▶ _DESCRIPTION OF THE TASK_
This exercise calls for copying every line below that holds the word "because".

▶ _INPUT RECORDS_
>>>

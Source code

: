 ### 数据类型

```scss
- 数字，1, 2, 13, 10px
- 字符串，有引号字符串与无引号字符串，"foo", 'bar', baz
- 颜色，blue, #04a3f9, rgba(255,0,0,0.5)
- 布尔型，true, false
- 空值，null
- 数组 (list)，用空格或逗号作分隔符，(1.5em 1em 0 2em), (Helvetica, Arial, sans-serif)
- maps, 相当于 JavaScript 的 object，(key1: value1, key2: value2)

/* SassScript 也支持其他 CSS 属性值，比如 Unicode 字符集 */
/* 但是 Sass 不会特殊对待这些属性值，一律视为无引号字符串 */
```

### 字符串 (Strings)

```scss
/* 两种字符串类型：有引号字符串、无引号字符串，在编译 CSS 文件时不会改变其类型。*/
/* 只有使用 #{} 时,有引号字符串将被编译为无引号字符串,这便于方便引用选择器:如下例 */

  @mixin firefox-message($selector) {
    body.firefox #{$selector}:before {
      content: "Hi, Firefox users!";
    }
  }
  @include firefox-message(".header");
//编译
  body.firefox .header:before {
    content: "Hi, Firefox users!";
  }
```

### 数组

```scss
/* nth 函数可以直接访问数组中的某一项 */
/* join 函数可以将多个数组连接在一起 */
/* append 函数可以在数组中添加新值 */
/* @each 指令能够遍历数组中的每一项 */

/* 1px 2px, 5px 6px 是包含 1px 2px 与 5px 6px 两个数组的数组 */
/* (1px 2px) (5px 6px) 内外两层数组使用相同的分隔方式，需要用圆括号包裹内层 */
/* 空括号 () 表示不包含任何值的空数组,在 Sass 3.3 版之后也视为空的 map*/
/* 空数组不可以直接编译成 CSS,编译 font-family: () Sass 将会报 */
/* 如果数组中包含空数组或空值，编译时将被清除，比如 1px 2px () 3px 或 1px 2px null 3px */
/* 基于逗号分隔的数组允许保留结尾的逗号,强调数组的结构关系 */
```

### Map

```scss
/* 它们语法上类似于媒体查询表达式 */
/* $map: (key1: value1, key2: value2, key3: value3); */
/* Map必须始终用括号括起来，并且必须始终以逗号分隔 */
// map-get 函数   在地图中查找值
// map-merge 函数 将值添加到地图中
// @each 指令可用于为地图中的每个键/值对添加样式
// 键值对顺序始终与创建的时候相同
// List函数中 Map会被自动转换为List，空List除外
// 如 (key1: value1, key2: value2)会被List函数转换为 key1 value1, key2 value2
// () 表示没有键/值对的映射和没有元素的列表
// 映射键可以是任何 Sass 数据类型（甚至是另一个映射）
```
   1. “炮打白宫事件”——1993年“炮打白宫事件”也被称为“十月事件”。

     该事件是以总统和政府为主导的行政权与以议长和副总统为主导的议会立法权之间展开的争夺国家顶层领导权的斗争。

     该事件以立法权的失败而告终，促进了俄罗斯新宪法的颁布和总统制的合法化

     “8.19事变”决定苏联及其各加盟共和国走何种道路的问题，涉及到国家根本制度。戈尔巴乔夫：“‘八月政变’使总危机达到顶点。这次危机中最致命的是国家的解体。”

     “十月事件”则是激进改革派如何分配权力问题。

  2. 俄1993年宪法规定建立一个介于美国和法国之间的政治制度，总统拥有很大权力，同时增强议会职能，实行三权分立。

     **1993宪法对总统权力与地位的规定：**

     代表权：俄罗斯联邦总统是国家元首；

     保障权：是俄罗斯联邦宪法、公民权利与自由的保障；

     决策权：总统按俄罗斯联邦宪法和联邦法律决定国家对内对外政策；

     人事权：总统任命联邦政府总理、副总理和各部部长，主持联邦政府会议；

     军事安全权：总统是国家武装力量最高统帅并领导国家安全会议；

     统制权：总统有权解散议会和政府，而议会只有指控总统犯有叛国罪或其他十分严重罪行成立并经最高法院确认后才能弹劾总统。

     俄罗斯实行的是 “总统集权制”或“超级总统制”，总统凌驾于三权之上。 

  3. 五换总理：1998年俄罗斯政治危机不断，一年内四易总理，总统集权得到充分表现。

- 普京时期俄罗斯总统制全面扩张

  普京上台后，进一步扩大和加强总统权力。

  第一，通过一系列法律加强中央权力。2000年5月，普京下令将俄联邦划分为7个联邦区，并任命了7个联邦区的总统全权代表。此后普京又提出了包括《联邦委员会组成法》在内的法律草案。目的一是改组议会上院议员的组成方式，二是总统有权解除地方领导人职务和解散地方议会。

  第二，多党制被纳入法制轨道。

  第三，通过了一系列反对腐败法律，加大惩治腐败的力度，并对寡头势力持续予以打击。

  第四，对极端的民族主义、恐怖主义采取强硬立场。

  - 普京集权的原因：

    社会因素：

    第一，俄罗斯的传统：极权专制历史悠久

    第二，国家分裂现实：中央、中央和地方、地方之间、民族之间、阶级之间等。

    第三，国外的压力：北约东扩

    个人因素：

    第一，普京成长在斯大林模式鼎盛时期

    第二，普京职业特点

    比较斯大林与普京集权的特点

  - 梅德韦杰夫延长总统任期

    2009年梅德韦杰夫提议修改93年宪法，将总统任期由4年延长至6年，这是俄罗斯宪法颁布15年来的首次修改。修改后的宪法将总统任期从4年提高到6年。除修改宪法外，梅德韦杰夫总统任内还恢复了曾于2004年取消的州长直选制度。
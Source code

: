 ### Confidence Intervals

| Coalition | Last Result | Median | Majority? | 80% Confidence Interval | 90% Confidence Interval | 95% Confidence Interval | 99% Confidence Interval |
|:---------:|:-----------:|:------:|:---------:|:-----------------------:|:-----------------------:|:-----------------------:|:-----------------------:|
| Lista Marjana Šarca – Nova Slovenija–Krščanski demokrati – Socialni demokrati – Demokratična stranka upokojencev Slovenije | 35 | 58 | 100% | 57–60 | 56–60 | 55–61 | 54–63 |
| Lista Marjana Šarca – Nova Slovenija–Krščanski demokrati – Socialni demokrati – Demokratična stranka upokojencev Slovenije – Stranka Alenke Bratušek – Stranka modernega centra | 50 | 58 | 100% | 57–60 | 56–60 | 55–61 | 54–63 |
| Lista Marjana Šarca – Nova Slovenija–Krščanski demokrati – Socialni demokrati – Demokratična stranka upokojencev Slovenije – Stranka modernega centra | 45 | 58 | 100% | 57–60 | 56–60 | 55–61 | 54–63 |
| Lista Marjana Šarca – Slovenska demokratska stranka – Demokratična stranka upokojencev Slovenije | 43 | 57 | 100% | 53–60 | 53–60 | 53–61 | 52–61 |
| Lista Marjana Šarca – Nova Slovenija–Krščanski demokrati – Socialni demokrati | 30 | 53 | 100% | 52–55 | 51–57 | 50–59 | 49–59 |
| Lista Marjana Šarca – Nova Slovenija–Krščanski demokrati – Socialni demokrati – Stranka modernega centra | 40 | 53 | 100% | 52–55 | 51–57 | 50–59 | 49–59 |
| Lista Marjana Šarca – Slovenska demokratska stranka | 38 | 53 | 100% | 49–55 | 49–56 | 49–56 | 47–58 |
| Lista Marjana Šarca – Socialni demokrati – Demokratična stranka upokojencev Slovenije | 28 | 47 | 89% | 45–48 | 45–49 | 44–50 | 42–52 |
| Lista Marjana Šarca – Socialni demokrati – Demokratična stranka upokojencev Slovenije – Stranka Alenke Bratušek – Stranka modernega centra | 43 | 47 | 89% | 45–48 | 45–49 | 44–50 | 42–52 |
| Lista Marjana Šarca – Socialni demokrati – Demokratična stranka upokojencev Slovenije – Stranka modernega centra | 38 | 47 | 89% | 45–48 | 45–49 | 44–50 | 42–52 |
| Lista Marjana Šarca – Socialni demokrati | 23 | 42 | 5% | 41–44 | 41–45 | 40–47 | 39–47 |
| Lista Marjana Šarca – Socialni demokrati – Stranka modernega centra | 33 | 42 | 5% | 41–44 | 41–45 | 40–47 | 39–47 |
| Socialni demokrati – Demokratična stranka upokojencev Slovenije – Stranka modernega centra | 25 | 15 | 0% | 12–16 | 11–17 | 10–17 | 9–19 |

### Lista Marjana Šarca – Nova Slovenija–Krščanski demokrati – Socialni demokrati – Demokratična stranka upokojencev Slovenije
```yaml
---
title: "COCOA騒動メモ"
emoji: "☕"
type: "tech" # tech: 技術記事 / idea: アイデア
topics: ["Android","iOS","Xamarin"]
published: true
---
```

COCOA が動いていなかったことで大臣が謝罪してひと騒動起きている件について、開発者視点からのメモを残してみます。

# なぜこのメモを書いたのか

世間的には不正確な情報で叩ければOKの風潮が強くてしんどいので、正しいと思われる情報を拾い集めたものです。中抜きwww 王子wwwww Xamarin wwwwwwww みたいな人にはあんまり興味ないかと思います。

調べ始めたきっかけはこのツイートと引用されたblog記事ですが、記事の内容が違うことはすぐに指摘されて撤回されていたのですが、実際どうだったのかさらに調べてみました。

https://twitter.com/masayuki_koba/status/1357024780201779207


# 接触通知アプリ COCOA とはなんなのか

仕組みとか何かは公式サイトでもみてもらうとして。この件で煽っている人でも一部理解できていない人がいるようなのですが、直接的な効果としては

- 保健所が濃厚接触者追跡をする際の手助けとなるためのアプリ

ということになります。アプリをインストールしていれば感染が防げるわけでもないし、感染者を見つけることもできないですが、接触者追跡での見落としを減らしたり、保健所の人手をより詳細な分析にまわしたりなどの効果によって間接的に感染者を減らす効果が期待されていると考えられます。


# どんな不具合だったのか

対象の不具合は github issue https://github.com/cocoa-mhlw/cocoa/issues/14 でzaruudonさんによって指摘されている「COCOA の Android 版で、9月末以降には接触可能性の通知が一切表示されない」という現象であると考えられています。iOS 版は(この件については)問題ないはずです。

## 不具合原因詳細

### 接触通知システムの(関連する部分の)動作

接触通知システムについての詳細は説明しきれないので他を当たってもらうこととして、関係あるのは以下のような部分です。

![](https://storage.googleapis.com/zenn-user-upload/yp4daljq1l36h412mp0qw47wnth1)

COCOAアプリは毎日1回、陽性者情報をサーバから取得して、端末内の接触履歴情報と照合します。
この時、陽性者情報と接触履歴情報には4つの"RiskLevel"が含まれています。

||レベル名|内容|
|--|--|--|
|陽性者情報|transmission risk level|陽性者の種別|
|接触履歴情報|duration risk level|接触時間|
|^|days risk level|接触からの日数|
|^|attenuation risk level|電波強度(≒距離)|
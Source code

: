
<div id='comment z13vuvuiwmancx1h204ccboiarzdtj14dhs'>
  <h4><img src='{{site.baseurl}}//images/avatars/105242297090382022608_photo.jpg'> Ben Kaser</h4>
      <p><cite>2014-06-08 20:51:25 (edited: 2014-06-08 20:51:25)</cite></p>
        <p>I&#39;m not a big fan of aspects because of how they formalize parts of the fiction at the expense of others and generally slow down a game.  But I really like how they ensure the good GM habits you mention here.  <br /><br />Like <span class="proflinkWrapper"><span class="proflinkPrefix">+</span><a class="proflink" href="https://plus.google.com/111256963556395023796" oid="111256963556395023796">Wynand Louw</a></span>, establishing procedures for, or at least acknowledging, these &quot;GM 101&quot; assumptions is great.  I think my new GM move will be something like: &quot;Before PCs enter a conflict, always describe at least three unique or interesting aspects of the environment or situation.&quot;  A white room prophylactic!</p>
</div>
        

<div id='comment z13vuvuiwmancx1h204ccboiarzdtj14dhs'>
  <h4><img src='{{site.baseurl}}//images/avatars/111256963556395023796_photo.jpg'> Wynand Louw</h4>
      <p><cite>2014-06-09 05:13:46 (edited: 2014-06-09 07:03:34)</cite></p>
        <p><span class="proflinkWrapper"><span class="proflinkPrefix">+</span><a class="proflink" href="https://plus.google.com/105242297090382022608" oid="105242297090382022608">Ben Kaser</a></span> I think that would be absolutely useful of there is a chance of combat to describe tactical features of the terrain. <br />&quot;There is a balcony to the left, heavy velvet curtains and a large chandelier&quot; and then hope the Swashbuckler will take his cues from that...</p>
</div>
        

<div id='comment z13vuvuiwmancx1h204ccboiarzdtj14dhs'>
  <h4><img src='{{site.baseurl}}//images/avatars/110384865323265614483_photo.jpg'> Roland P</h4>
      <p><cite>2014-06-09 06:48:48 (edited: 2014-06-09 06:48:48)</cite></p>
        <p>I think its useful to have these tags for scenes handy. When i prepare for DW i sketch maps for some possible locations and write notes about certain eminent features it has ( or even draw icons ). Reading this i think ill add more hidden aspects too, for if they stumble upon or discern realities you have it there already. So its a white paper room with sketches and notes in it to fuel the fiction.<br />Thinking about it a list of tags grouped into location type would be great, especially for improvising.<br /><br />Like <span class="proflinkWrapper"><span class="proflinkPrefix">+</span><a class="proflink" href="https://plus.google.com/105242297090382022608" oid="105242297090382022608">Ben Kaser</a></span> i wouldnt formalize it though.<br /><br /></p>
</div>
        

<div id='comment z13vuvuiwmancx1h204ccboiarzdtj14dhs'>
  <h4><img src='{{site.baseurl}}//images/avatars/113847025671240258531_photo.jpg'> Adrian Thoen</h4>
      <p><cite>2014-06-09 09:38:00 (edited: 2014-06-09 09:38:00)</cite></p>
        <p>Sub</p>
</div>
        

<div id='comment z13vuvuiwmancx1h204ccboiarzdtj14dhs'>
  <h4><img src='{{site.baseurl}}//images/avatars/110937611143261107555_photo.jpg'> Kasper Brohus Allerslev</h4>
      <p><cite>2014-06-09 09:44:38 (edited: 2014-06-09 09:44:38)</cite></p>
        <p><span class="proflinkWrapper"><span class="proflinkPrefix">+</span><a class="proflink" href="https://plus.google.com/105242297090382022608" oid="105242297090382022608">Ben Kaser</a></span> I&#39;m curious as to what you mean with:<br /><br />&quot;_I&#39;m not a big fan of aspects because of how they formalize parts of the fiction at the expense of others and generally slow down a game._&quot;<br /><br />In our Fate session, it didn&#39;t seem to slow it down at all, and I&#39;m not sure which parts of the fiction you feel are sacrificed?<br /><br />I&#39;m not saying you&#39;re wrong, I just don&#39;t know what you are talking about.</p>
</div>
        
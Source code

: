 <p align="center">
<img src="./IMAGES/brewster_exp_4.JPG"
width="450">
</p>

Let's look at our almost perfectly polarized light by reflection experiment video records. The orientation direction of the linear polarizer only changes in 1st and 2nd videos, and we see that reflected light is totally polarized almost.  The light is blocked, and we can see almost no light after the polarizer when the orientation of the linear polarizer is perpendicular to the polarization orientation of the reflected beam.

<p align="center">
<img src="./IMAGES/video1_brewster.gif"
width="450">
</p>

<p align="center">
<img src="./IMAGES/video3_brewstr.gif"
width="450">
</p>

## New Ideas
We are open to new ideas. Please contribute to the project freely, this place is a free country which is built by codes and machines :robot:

<<<

▶ _FINISHED TASK_
        <p>I&#39;m not a big fan of aspects because of how they formalize parts of the fiction at the expense of others and generally slow down a game.  But I really like how they ensure the good GM habits you mention here.  <br /><br />Like <span class="proflinkWrapper"><span class="proflinkPrefix">+</span><a class="proflink" href="https://plus.google.com/111256963556395023796" oid="111256963556395023796">Wynand Louw</a></span>, establishing procedures for, or at least acknowledging, these &quot;GM 101&quot; assumptions is great.  I think my new GM move will be something like: &quot;Before PCs enter a conflict, always describe at least three unique or interesting aspects of the environment or situation.&quot;  A white room prophylactic!</p>
        <p><span class="proflinkWrapper"><span class="proflinkPrefix">+</span><a class="proflink" href="https://plus.google.com/105242297090382022608" oid="105242297090382022608">Ben Kaser</a></span> I&#39;m curious as to what you mean with:<br /><br />&quot;_I&#39;m not a big fan of aspects because of how they formalize parts of the fiction at the expense of others and generally slow down a game._&quot;<br /><br />In our Fate session, it didn&#39;t seem to slow it down at all, and I&#39;m not sure which parts of the fiction you feel are sacrificed?<br /><br />I&#39;m not saying you&#39;re wrong, I just don&#39;t know what you are talking about.</p>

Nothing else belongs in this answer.